I know this is shameless whining for my wishes, but I find it very strange
that people don't use new @ActivationRequestParameter annotation often and
notice it's shortcomings.
When I first jumped on T5, I first looked what is the way to pass parameters
between pages/links.
URL path context and onActivate/onPassivate mechanism seemed sufficient
until I started using it for any non-trivial page. By non-trivial, I mean
any page that can be activated via different activation contexts, and
differentation via parameter count and order is simply too cumbersome (eg.
my GenericEditPage can be activated via "companyId" *or* "employeeId"
parameter, both of type Long, not to mention search page results etc..). I
don't say there is no way to achieve this, but it's always *way more*
complicated than it should be for such a common case.
Any other web framework would probably have something like (Spring example):
public String myRenderRequestHandler(
@RequestParam(value = "employeeId", required = false) Long employeeId,
@RequestParam(value = "companyId", required = false) Long companyId,
) {
...
}
and that's it. Of course, parameters are passed here as part of URL query
parameters and URL path, not very RESTful, but non-trivial pages are most
easily reaqlized in such way, and I can assure you that many products out
there don't care whether URLs are RESTful (my company does only internal web
administration consoles for our products for 10 years now, and we never
cared for RESTful URLs; I know this is different in cases of public web
sites).
And finally, with 5.2. release, we got @ActivationRequestParameter
annotation, and I felt relieved. Finally!

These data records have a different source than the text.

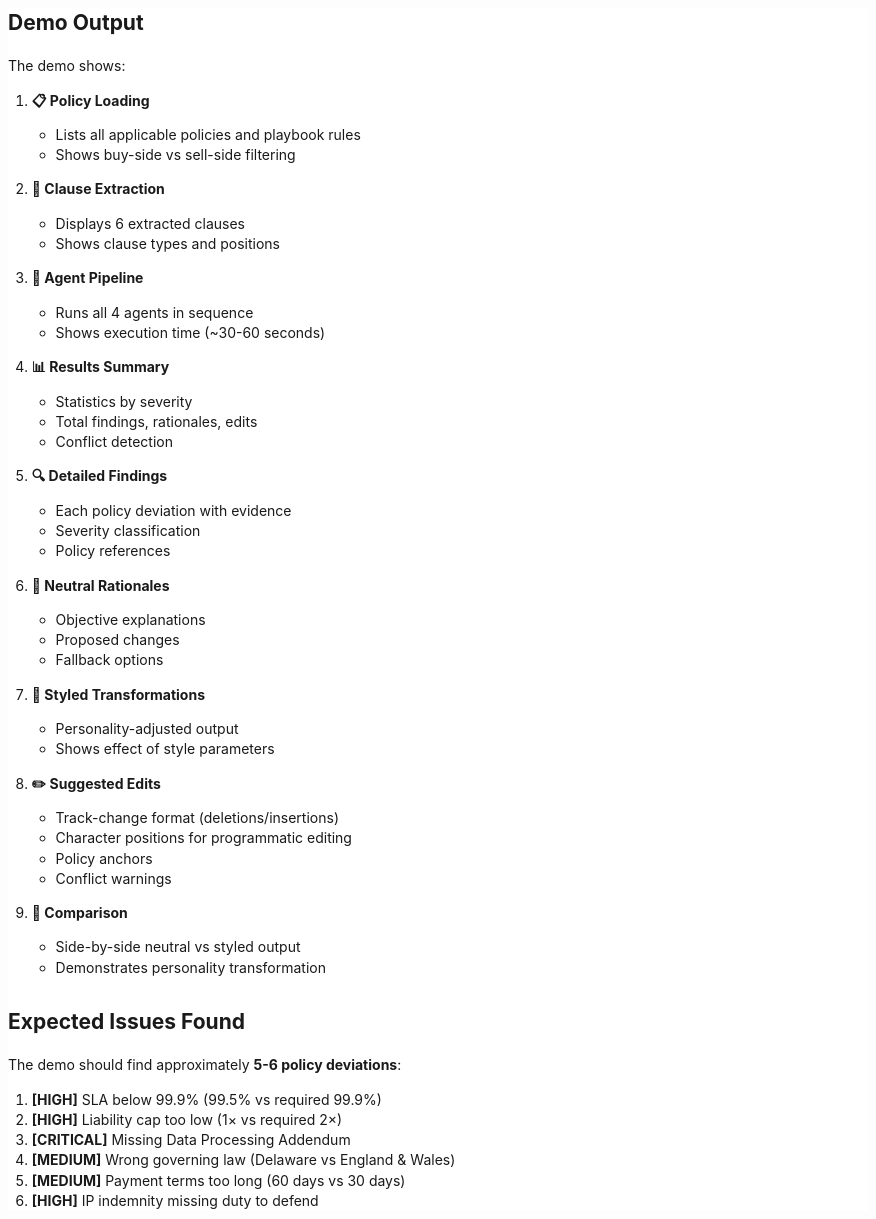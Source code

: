 ## Demo Output

The demo shows:

1. **📋 Policy Loading**
   - Lists all applicable policies and playbook rules
   - Shows buy-side vs sell-side filtering

2. **📄 Clause Extraction**
   - Displays 6 extracted clauses
   - Shows clause types and positions

3. **🤖 Agent Pipeline**
   - Runs all 4 agents in sequence
   - Shows execution time (~30-60 seconds)

4. **📊 Results Summary**
   - Statistics by severity
   - Total findings, rationales, edits
   - Conflict detection

5. **🔍 Detailed Findings**
   - Each policy deviation with evidence
   - Severity classification
   - Policy references

6. **📝 Neutral Rationales**
   - Objective explanations
   - Proposed changes
   - Fallback options

7. **🎨 Styled Transformations**
   - Personality-adjusted output
   - Shows effect of style parameters

8. **✏️ Suggested Edits**
   - Track-change format (deletions/insertions)
   - Character positions for programmatic editing
   - Policy anchors
   - Conflict warnings

9. **🔀 Comparison**
   - Side-by-side neutral vs styled output
   - Demonstrates personality transformation

## Expected Issues Found

The demo should find approximately **5-6 policy deviations**:

1. **[HIGH]** SLA below 99.9% (99.5% vs required 99.9%)
2. **[HIGH]** Liability cap too low (1× vs required 2×)
3. **[CRITICAL]** Missing Data Processing Addendum
4. **[MEDIUM]** Wrong governing law (Delaware vs England & Wales)
5. **[MEDIUM]** Payment terms too long (60 days vs 30 days)
6. **[HIGH]** IP indemnity missing duty to defend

I converted all my pages to use this new annotation parameters instead of
URL path, and these non-trivial pages became suddenly 10x simplier. I
thought most of users of T5.2 will use this new way instead of URL path
since it is soooo much more flexibile.
But, to spoil the celebration, I noticed immediately there is no way to
specify whether query parameter is required, so I had to place manual check
of all these parameters inside onActivate() method. Not to mention that in
some pages I didn't even have this onActivate() method since I didn't need
it, but now I had to introduce it.
I reported the improvement issue here:
https://issues.apache.org/jira/browse/TAP5-1290
Query parameters are also perfect for cases when one has class hierarchy of
pages, where you want to place some common logic in superclass, eg. when you
have some company-related pages where all have "companyId" in URLs beside
their page-specific ones, and you want to do some logic with this parameter.
This is very cuombersome to achive when parameters are placed in URL path.
Then 5.2.1 version introduced new regression bug regarding this annotation
that could affect web pages when in class hierarchy:
https://issues.apache.org/jira/browse/TAP5-1311
The thing that suprised me is that there is no interest in mailing list so
much regarding this annotation, and there was of course no votes for these
of my issue report mentioned. It seems as if this long-awaited feature is
slipping through my fingers, so that's why I post this here.
C'mon people, try using this annotation and you'll see how much easier this
way of passing parameters is!
BTW, there is one more benefit of using annotation like this - not only it
makes parameter fields more visible in page class, but it also makes
parameter setting separated from pre-processing logic placed in
onActivate(). This gives much cleaner way to express some things.